Come ripetutamente sottolineato, nel corso della discussione- moderata dall’attivista di Sinistra Italiana e consigliera d’opposizione del Comune di Marano Stefania Fanelli- dal ricercatore universitario Fabio Carbone e dall’autore Tonino Scala, la consolidata prassi di ricercare soluzioni semplici a problemi complessi ha determinato non solo una banalizzazione della pratica politica in sterili sillogismi ed argomentazioni deboli e fiacche, ma anche una più complessiva assenza del senso del reale, venendo meno il pluralismo di idee e concezioni alla base del discorso democratico.

Lo svecchiamento, poi, dei quadri istituzionali -in favore magari anche della concreta, non solo discussa, parità di genere nei luoghi del potere- potrebbe costituire il punto di arrivo -e non quello di partenza- di una più generale inversione di rotta nel modo di fare politica.
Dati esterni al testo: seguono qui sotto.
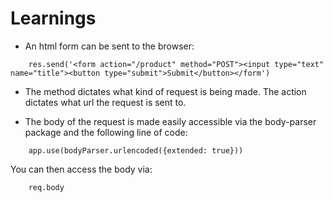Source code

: # Learnings

* An html form can be sent to the browser:

```
	res.send('<form action="/product" method="POST"><input type="text" name="title"><button type="submit">Submit</button></form')
```

* The method dictates what kind of request is being made. The action dictates what url the request is sent to.

* The body of the request is made easily accessible via the body-parser package and the following line of code:

```
	app.use(bodyParser.urlencoded({extended: true}))
```

You can then access the body via:

```
	req.body
```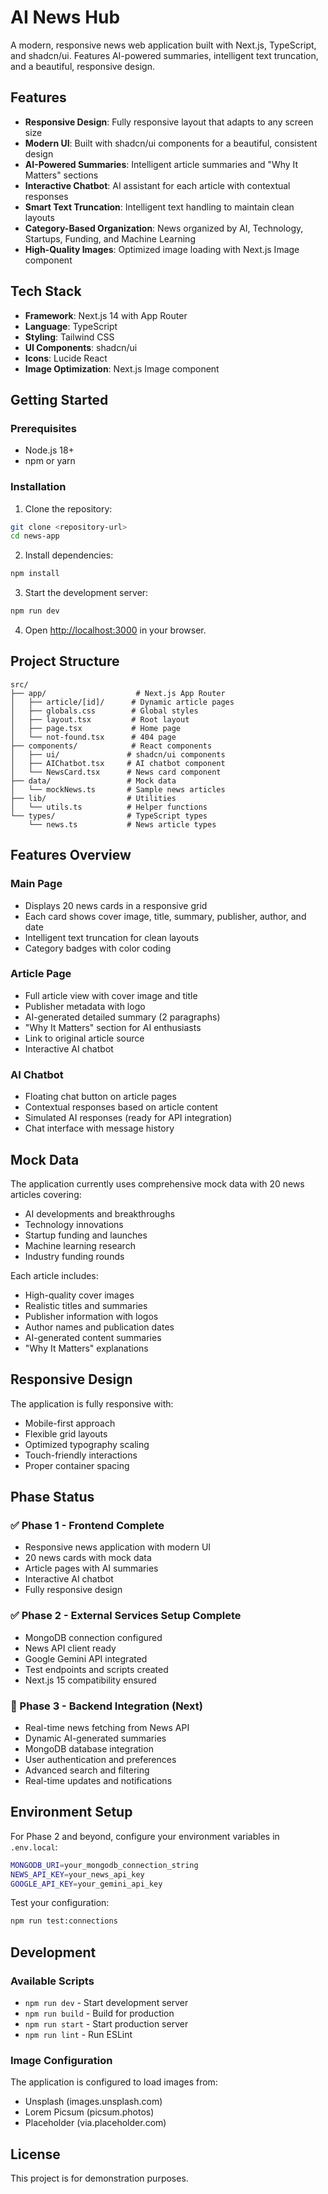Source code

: # AI News Hub

A modern, responsive news web application built with Next.js, TypeScript, and shadcn/ui. Features AI-powered summaries, intelligent text truncation, and a beautiful, responsive design.

## Features

- **Responsive Design**: Fully responsive layout that adapts to any screen size
- **Modern UI**: Built with shadcn/ui components for a beautiful, consistent design
- **AI-Powered Summaries**: Intelligent article summaries and "Why It Matters" sections
- **Interactive Chatbot**: AI assistant for each article with contextual responses
- **Smart Text Truncation**: Intelligent text handling to maintain clean layouts
- **Category-Based Organization**: News organized by AI, Technology, Startups, Funding, and Machine Learning
- **High-Quality Images**: Optimized image loading with Next.js Image component

## Tech Stack

- **Framework**: Next.js 14 with App Router
- **Language**: TypeScript
- **Styling**: Tailwind CSS
- **UI Components**: shadcn/ui
- **Icons**: Lucide React
- **Image Optimization**: Next.js Image component

## Getting Started

### Prerequisites

- Node.js 18+ 
- npm or yarn

### Installation

1. Clone the repository:
```bash
git clone <repository-url>
cd news-app
```

2. Install dependencies:
```bash
npm install
```

3. Start the development server:
```bash
npm run dev
```

4. Open [http://localhost:3000](http://localhost:3000) in your browser.

## Project Structure

```
src/
├── app/                    # Next.js App Router
│   ├── article/[id]/      # Dynamic article pages
│   ├── globals.css        # Global styles
│   ├── layout.tsx         # Root layout
│   ├── page.tsx           # Home page
│   └── not-found.tsx      # 404 page
├── components/            # React components
│   ├── ui/               # shadcn/ui components
│   ├── AIChatbot.tsx     # AI chatbot component
│   └── NewsCard.tsx      # News card component
├── data/                 # Mock data
│   └── mockNews.ts       # Sample news articles
├── lib/                  # Utilities
│   └── utils.ts          # Helper functions
└── types/                # TypeScript types
    └── news.ts           # News article types
```

## Features Overview

### Main Page
- Displays 20 news cards in a responsive grid
- Each card shows cover image, title, summary, publisher, author, and date
- Intelligent text truncation for clean layouts
- Category badges with color coding

### Article Page
- Full article view with cover image and title
- Publisher metadata with logo
- AI-generated detailed summary (2 paragraphs)
- "Why It Matters" section for AI enthusiasts
- Link to original article source
- Interactive AI chatbot

### AI Chatbot
- Floating chat button on article pages
- Contextual responses based on article content
- Simulated AI responses (ready for API integration)
- Chat interface with message history

## Mock Data

The application currently uses comprehensive mock data with 20 news articles covering:
- AI developments and breakthroughs
- Technology innovations
- Startup funding and launches
- Machine learning research
- Industry funding rounds

Each article includes:
- High-quality cover images
- Realistic titles and summaries
- Publisher information with logos
- Author names and publication dates
- AI-generated content summaries
- "Why It Matters" explanations

## Responsive Design

The application is fully responsive with:
- Mobile-first approach
- Flexible grid layouts
- Optimized typography scaling
- Touch-friendly interactions
- Proper container spacing

## Phase Status

### ✅ Phase 1 - Frontend Complete
- Responsive news application with modern UI
- 20 news cards with mock data
- Article pages with AI summaries
- Interactive AI chatbot
- Fully responsive design

### ✅ Phase 2 - External Services Setup Complete
- MongoDB connection configured
- News API client ready
- Google Gemini API integrated
- Test endpoints and scripts created
- Next.js 15 compatibility ensured

### 🚧 Phase 3 - Backend Integration (Next)
- Real-time news fetching from News API
- Dynamic AI-generated summaries
- MongoDB database integration
- User authentication and preferences
- Advanced search and filtering
- Real-time updates and notifications

## Environment Setup

For Phase 2 and beyond, configure your environment variables in `.env.local`:

```bash
MONGODB_URI=your_mongodb_connection_string
NEWS_API_KEY=your_news_api_key
GOOGLE_API_KEY=your_gemini_api_key
```

Test your configuration:
```bash
npm run test:connections
```

## Development

### Available Scripts

- `npm run dev` - Start development server
- `npm run build` - Build for production
- `npm run start` - Start production server
- `npm run lint` - Run ESLint

### Image Configuration

The application is configured to load images from:
- Unsplash (images.unsplash.com)
- Lorem Picsum (picsum.photos)
- Placeholder (via.placeholder.com)

## License

This project is for demonstration purposes.
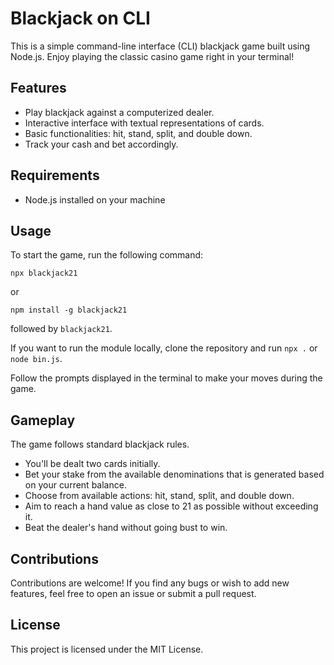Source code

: # Blackjack on CLI

This is a simple command-line interface (CLI) blackjack game built using Node.js. Enjoy playing the classic casino game right in your terminal!

## Features

- Play blackjack against a computerized dealer.
- Interactive interface with textual representations of cards.
- Basic functionalities: hit, stand, split, and double down.
- Track your cash and bet accordingly.

## Requirements

- Node.js installed on your machine

## Usage

To start the game, run the following command:

```
npx blackjack21
```
or
```
npm install -g blackjack21
```
followed by `blackjack21`.

If you want to run the module locally, clone the repository and run `npx .` or `node bin.js`.

Follow the prompts displayed in the terminal to make your moves during the game.

## Gameplay

The game follows standard blackjack rules.

- You'll be dealt two cards initially.
- Bet your stake from the available denominations that is generated based on your current balance.
- Choose from available actions: hit, stand, split, and double down.
- Aim to reach a hand value as close to 21 as possible without exceeding it.
- Beat the dealer's hand without going bust to win.

## Contributions

Contributions are welcome! If you find any bugs or wish to add new features, feel free to open an issue or submit a pull request.

## License

This project is licensed under the MIT License.
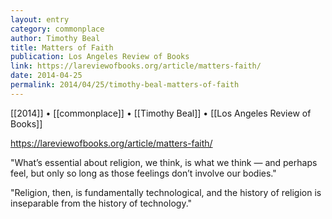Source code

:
 ```yaml
---
layout: entry
category: commonplace
author: Timothy Beal
title: Matters of Faith
publication: Los Angeles Review of Books
link: https://lareviewofbooks.org/article/matters-faith/
date: 2014-04-25
permalink: 2014/04/25/timothy-beal-matters-of-faith
---
```


[[2014]] • [[commonplace]] • [[Timothy Beal]] • [[Los Angeles Review of Books]]

https://lareviewofbooks.org/article/matters-faith/

"What’s essential about religion, we think, is what we think — and perhaps feel, but only so long as those feelings don’t involve our bodies."

"Religion, then, is fundamentally technological, and the history of religion is inseparable from the history of technology."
Ma la “beata gioventù” del Bel Paese ha da tempo perso ogni ago della bussola, ogni punto di riferimento. Solo riavvicinando la popolazione giovanile, rieducandola, formandola all’esperienza civile e civica, si può sperare che la consegna delle “chiavi di San Pietro” nelle mani del futuro getti nell’oblio l’oscurità dei nostri tempi e apra le porte alla civiltà.